Thanks, guys!  My first thought was "Pre-dried! woohoo!"  quickly followed by "Wonder what killed it?  Will there be bug/critter/rot/funkiness issues?" 

I'll get out and take a look at it and get going on it.  Inherited a little Husqvarna (or whatever it is) chain saw from my FIL, been trying to find a reason to fire it up...  Now I guess I've got a good reason.


----------



## nwdave (Oct 7, 2011)

Lucky you.  Yeah, wood in this condition is excellent as long as you take a few precautions.  Check for insect infestation (likely to be random critters that called the wood home and of no great concern) like wood borers or beetles.  This is really important, just to be sure you're not transporting some invasive insect into a new area.  Up here in the Pacific Northwest, it breaks my heart to see the devastation that has occurred to the Pine forests along I-90 in Montana because of a beetle.   Moss and mold, scrape it off REAL good.  Bark, that depends on if the wooded area is liable to have been sprayed in any form.  I usually remove bark if it's suspect, but that's just me.  Store it in a dry place with plenty of ventilation.  Don't be tempted to bag it in big plastic baggies.  Gunnie sacks are ideal.  Know any plumbing contractors?  They get their parts for home plumbing in large gunnie sacks and I've found these to be ideal.  Especially for the next sentence.   A warning though:  I've discovered, fortunately without serious consequences, that yellow jackets like to winter over in wood piles.  When they're cold, they don't move very fast, but come springtime, it's a whole different story.


----------



## flash (Oct 13, 2011)

Would you tend to soak, older, dried wood before use? I have some older pecan. Wood is still hard and was wondering if I should use it or replace it.


----------



## SmokinAl (Oct 13, 2011)

Flash said:


> Would you tend to soak, older, dried wood before use? I have some older pecan. Wood is still hard and was wondering if I should use it or replace it.

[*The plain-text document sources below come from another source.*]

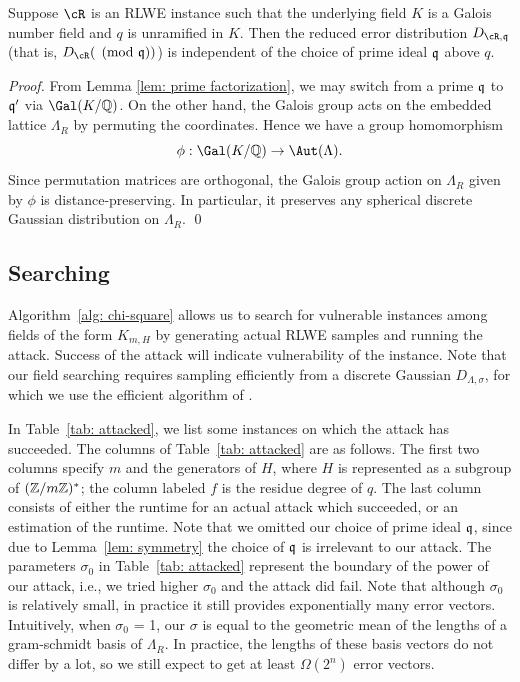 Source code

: \documentclass[envcountsame]{llncs}
\begin{document}
\begin{lemma} \label{lem: symmetry}
Suppose $\cR$ is an RLWE instance such that the underlying field $K$ is a Galois number field and $q$ is unramified in $K$. Then the reduced error distribution $D_{\cR,\fq}$ (that is, $D_{\cR} (\pmod{\fq})$) is independent of the choice of prime ideal $\mathfrak{q}$ above $q$.
\end{lemma}

\begin{proof}
        From Lemma \ref{lem: prime factorization}, we may switch from a prime $\mathfrak{q}$ to $\mathfrak{q}'$ via $\Gal(K/\bQ)$. On the other hand, the Galois group acts on the embedded lattice $\Lambda_R$ by permuting the coordinates. Hence we have a group homomorphism $$\phi: \Gal(K/\bQ) \to \Aut(\Lambda).$$ Since permutation matrices are orthogonal, the Galois group action on $\Lambda_R$ given by $\phi$ is distance-preserving. In particular, it preserves any spherical discrete Gaussian distribution on $\Lambda_R$.
\qed \end{proof}

\subsection{Searching}

Algorithm~\ref{alg: chi-square} allows us to search for vulnerable instances among fields of the form $K_{m,H}$ by generating actual RLWE samples and running the attack. Success of the attack will indicate vulnerability of the instance. Note that our field searching requires sampling efficiently from a discrete Gaussian $D_{\Lambda, \sigma}$, for which we use the efficient algorithm of \cite{gentry2008trapdoors}.


In Table~\ref{tab: attacked}, we list some instances on which the attack has succeeded. The columns of Table~\ref{tab: attacked} are as follows. The first two columns specify $m$ and the generators of $H$, where $H$ is represented as
a subgroup of $(\mathbb{Z}/m\mathbb{Z})^*$; the column labeled $f$ is the residue degree of $q$. The last column consists of either the runtime for an actual attack which succeeded, or an estimation of the runtime. Note that we omitted our choice of prime ideal $\mathfrak{q}$, since due to Lemma~\ref{lem: symmetry} the choice of $\mathfrak{q}$ is irrelevant to our attack. The parameters $\sigma_0$ in Table~\ref{tab: attacked} represent the boundary of the power of our attack, i.e., we tried higher $\sigma_0$ and the attack did fail. Note that although $\sigma_0$ is relatively small, in practice it still provides exponentially many error vectors. Intuitively, when $\sigma_0$ = 1, our $\sigma$ is equal to the geometric mean of the lengths of a gram-schmidt basis of $\Lambda_R$. In practice, the lengths of these basis vectors do not differ by a lot, so we still expect to get at least $\Omega(2^n)$ error vectors.
\end{document}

I don't see any reason not to use it Flash. I would not soak it. Personally I like the wood to catch fire a little bit in my WSM. I probably use as many wood chunks as I do charcoal. I guess I'm looking for the flavor the stick burners get.


----------



## eman (Oct 13, 2011)

If you have never felled a tree ,PLEASE be careful!!! a live tree is easier to drop where you want it to fall Dead trees can have soft spots and fall b4 you are planning on it to.


----------



## simple (Oct 13, 2011)

Thanks for the info on the soft spots.  I'm no lumberjack by any means, but I've taken a few down.  Luckily the area is wide open for the most part, not too concerned with having to hit a drop zone. 

Went out earlier this week and looked at it, shouldn't be a major issue, may have more (awfully small-thankfully I just need chunks for a drum, not splits for a SFB), possible a small maple and blackjack oak.  I admit to never having heard of "blackjack" oak, so I've got to do some searching around to see if it's good for smoking or not.

Hope to get out next week and take a stab at getting one down for sure. 

They also have native sandstone laying around by the ton that I'm gathering for flower bed edging...  could turn into work before I get done


----------



## mballi3011 (Oct 14, 2011)

Yes use it


----------